12:15 PM, Tuesday, December 30, 2014
This morning was probably the coldest morning for foothills locations, and tonight will likely be the coldest night for the lower elevations, especially river valleys. Occasional snow and ice crystals into this evening won’t amount to much more accumulation. The sun should continue to be dimly visible at times and won’t be enough to warm temperatures much more than the +1 to +7 range (maybe staying below zero in some foothills locations). There should be more sun on Wednesday as temperatures climb to the 20s.
The middle and upper atmosphere will begin to warm tonight, but because of clearing skies and radiational cooling, low spots like river valleys will probably drop into the minus teens. Other areas will probably drop into the -5 to -10 range in the early to middle part of the night. Toward morning the temperature may start to rise slowly, especially in and near the foothills.

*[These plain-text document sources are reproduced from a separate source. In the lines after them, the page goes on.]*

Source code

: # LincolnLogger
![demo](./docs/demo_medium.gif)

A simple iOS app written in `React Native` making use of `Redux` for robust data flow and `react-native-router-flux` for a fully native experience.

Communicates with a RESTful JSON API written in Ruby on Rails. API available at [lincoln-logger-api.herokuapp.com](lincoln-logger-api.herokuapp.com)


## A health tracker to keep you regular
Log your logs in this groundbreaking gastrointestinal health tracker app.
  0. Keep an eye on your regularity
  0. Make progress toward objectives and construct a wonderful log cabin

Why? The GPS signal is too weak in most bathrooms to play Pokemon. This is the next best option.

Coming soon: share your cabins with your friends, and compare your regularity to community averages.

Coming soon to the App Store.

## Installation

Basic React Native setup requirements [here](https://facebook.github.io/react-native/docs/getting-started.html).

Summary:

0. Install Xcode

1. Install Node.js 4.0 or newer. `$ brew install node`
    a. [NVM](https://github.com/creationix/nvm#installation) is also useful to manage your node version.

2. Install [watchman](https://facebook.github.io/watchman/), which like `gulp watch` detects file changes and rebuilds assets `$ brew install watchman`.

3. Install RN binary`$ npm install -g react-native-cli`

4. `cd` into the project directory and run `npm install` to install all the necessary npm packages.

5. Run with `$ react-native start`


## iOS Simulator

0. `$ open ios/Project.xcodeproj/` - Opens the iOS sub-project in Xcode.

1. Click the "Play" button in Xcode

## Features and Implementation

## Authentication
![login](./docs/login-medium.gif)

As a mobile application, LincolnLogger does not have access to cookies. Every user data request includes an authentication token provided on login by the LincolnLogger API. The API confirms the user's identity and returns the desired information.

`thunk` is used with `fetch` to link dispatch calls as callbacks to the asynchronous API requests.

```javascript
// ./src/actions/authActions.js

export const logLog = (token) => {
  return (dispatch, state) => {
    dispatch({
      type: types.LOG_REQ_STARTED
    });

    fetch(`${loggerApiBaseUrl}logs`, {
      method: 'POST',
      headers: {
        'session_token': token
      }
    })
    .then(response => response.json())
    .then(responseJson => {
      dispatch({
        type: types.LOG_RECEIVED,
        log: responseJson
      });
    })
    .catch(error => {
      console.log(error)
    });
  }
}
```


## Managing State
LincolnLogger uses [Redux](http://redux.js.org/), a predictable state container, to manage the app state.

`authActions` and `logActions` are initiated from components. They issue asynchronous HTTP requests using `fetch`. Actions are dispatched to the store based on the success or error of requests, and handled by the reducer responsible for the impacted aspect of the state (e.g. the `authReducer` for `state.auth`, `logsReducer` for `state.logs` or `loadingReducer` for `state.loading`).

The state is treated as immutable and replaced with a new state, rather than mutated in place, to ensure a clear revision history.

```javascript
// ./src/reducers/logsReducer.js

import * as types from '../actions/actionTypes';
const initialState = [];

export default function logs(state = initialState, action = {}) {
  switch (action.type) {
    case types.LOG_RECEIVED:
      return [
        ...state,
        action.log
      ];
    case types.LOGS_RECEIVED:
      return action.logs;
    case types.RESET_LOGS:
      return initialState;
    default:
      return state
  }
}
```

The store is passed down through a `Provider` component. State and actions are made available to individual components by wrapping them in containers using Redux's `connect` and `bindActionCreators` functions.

Thursday and Friday will be warmer, but not really all that mild, and there is a good chance that many areas won’t quite make it to freezing on New Years Day. A cold upper level storm system over the desert southwest should move east across New Mexico on Thursday and Friday, likely bringing some light snow to southern Colorado, especially the mountains. There is a slight chance for some clouds and light snow in the Denver-Boulder area late on New Years Day, but it will probably stay dry.
12:00 noon, Monday, December 29, 2014
The frigid arctic cold will continue into Wednesday, and the snow is expected to continue into Tuesday evening, although it is likely to be lighter and intermittent on Tuesday.
I’m still expecting two-day storm total accumulations through Tuesday to be in the 3-6 inch range for the Front Range urban corridor and eastern plains. But 5-9 inches is a more likely range in the foothills and in some areas immediately along the foothills like Boulder, Golden, and the far south and southwest suburbs of Denver. The clouds might thin enough at times on Tuesday to make the sun dimly visible, but don’t expect that to add much to the maximum temperature!
Temperatures will continue to drop Monday and be near zero around nightfall. Minimum temperatures on Tuesday and Wednesday mornings are likely to be mainly in the -5 to -15 range. Wednesday morning may be slightly less cold than Tuesday in the foothills, but in the lower elevations, Wednesday may be the coldest morning, especially in river valleys. On Tuesday the maximum temperature will probably be within a few degrees of zero. Expect to get above 20 on Wednesday.
The record low for Denver and Boulder on Tuesday morning is -11, and there is a chance we will reach that. The record low for Denver Wednesday morning is -19 and for Boulder it’s -18, and there is less chance for reaching that.
One record that is likely to get shattered is the record low maximum temperature for Tuesday, which is 8 for Denver and a balmy 16 for Boulder.
New Year’s Day:
A large piece of this cold storm system will break off and move into the desert southwest bringing cold weather there too. It is expected to move eastward Thursday and there is a slight chance that it will be close enough to bring a little bit of clouds and light snow to the Front Range on New Years Day. There is a better chance across southern Colorado.
12:15 PM, Sunday, December 28, 2014
The final three days of 2014 will be very cold, mainly cloudy, and with snow (at least Mon-Tue). This is due to a storm system from the west and a strong arctic cold front from the north.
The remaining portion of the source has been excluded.